Nothing
#' @title Model fitting for a Cauchy Process
#'
#' @description
#' Fit the Cauchy process on a phylogeny, using numerical optimization.
#'
#' @param phy a phylogenetic tree of class \code{\link[ape]{phylo}}.
#' @param trait named vector of traits at the tips.
#' @param model a model for the trait evolution. One of \code{"cauchy"} or \code{"lambda"} (see Details).
#' @param starting.value starting value for the parameters of the Cauchy.
#' This should be a named list, with \code{x0} and \code{disp} the root starting value and the dispersion parameter.
#' The default initial values are computed from standard statistics used on (independent) Cauchy variables, see Details.
#' @param lower.bound named list with lower bound values for the parameters. See Details for the default values.
#' @param upper.bound named list with upper bound values for the parameters. See Details for the default values.
#' @param method the method used to fit the process.
#' One of \code{reml} (the default), \code{fixed.root} or \code{random.root}.
#' See Details.
#' @param root.edge multiplicative factor for the root dispersion, equal to the length of the root edge. Ignored if \code{method!=random.root}.
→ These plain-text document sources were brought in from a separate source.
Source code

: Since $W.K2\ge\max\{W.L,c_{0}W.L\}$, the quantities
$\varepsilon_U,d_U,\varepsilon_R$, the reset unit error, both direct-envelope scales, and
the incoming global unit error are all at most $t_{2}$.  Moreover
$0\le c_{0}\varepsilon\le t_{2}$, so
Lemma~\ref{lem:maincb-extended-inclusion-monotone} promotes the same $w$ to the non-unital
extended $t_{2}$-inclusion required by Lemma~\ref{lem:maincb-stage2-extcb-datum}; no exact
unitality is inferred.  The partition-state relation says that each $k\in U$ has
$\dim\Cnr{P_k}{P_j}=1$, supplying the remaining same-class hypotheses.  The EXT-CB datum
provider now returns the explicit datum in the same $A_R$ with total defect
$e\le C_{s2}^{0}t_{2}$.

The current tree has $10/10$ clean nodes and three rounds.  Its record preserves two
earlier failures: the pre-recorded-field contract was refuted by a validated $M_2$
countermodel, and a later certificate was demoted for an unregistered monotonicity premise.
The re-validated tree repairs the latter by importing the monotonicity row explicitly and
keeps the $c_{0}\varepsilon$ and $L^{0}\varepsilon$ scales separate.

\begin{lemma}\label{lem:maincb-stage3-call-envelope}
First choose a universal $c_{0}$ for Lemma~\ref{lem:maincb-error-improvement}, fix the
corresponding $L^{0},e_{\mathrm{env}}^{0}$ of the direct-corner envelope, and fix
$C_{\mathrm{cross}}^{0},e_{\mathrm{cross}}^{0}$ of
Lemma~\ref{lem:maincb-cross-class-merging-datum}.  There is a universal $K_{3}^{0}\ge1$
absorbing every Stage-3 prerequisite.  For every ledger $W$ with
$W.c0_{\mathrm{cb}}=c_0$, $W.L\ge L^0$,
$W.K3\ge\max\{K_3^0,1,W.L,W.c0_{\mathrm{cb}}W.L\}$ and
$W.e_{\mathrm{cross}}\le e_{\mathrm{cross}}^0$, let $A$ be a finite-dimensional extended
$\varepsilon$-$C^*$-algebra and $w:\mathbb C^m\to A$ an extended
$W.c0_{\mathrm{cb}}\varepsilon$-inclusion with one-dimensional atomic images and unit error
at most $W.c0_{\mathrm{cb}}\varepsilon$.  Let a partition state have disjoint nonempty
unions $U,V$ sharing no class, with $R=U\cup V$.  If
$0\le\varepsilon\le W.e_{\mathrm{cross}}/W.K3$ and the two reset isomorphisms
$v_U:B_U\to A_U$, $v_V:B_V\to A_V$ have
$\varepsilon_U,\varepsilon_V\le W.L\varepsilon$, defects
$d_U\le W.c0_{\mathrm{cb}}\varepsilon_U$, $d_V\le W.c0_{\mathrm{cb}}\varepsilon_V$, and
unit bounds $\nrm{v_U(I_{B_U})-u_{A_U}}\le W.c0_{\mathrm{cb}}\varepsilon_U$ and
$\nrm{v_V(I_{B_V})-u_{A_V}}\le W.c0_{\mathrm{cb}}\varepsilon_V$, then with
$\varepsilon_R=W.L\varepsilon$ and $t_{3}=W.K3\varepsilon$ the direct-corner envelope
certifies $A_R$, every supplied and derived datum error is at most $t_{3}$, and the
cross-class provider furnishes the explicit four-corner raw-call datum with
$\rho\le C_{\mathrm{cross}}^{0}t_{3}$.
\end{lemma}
#' @param hessian if \code{TRUE}, then the numerical hessian is computed, for confidence interval computations. See \code{\link{compute_vcov}}.
#' @param optim if "local", only a local optimization around the initial parameter values is performed (the default).
#' If "global", a global maximization is attempted using the "MLSL" approach (see \code{\link[nloptr]{nloptr}}).
#' @param method.init.disp the initialization method for the dispersion.
#' One of "Qn", "Sn", "MAD", "IQR". Default to the "Qn" statistics.
#' See Details.
#'
#' @details
#'
#' For the default \code{model="cauchy"}, the parameters of the Cauchy Process (CP)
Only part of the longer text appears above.